---------- Available data

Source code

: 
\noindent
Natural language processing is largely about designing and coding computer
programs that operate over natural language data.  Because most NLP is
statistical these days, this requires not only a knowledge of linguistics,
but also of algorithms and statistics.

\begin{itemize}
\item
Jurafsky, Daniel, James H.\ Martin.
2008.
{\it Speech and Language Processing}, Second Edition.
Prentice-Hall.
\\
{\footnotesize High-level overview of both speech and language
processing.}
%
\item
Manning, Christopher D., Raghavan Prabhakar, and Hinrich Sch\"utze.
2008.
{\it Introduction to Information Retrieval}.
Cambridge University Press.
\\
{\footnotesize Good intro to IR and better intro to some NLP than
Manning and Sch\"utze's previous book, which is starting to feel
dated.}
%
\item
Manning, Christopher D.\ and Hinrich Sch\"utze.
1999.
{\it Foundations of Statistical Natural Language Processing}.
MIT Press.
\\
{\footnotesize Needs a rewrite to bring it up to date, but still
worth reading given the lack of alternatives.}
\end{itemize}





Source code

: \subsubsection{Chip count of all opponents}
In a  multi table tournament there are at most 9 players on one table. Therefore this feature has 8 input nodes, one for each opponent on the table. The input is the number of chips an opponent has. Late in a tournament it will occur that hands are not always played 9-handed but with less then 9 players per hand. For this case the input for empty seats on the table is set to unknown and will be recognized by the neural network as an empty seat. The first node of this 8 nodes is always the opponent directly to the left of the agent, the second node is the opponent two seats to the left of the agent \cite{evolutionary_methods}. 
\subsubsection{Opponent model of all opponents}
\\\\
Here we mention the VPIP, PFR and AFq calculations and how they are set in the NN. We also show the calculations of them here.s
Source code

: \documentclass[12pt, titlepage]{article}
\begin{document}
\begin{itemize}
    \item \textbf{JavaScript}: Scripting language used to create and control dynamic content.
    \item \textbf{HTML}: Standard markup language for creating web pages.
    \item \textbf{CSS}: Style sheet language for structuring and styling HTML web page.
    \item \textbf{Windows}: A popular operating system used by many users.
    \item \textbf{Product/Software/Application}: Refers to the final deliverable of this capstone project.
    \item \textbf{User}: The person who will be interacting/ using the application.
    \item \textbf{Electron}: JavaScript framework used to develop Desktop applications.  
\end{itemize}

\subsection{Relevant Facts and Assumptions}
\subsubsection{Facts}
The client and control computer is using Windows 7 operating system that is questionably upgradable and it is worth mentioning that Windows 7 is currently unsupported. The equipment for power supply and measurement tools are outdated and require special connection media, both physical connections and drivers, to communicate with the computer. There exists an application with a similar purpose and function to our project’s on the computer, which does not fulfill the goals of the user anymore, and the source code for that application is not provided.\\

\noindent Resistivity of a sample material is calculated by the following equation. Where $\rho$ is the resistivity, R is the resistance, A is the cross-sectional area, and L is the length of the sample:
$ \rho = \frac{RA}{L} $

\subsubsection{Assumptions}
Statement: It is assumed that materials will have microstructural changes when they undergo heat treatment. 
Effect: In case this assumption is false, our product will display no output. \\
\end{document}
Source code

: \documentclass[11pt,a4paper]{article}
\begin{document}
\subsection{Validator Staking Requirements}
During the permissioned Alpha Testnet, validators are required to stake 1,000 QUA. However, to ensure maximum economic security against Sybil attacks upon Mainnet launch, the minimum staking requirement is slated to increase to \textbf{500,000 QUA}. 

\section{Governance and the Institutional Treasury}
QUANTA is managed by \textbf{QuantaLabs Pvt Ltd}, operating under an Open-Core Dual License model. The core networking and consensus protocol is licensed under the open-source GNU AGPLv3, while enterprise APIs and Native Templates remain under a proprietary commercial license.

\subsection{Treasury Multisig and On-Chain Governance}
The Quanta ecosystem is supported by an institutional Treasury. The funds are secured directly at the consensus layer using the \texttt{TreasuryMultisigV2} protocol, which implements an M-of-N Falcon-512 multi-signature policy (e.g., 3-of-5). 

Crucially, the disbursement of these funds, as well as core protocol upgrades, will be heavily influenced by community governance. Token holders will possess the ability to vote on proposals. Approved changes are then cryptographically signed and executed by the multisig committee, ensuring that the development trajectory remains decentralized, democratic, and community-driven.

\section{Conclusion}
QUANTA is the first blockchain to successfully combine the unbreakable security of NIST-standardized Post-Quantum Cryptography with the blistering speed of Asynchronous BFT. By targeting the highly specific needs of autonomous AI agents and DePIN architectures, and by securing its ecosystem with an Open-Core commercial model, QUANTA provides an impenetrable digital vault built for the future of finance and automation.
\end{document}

--------------------

__Your assignment__
Output exactly one stretch of the listing: from the line containing "model of all" through the line containing "by many users.", both end lines included.

__Answer to this exercise__
\subsubsection{Opponent model of all opponents}
\\\\
Here we mention the VPIP, PFR and AFq calculations and how they are set in the NN. We also show the calculations of them here.s
Source code

: \documentclass[12pt, titlepage]{article}
\begin{document}
\begin{itemize}
    \item \textbf{JavaScript}: Scripting language used to create and control dynamic content.
    \item \textbf{HTML}: Standard markup language for creating web pages.
    \item \textbf{CSS}: Style sheet language for structuring and styling HTML web page.
    \item \textbf{Windows}: A popular operating system used by many users.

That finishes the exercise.